- **Your task**
Each entry should be duplicated verbatim; its pictures should not be.

--- START ---

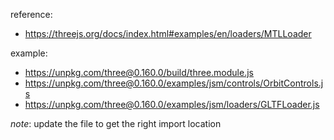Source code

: reference:
- https://threejs.org/docs/index.html#examples/en/loaders/MTLLoader

example:
- https://unpkg.com/three@0.160.0/build/three.module.js
- https://unpkg.com/three@0.160.0/examples/jsm/controls/OrbitControls.js
- https://unpkg.com/three@0.160.0/examples/jsm/loaders/GLTFLoader.js

*note*: update the file to get the right import location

--- END ---

- **Exercise answer**
Source code

: reference:
- https://threejs.org/docs/index.html#examples/en/loaders/MTLLoader

example:
- https://unpkg.com/three@0.160.0/build/three.module.js
- https://unpkg.com/three@0.160.0/examples/jsm/controls/OrbitControls.js
- https://unpkg.com/three@0.160.0/examples/jsm/loaders/GLTFLoader.js

*note*: update the file to get the right import location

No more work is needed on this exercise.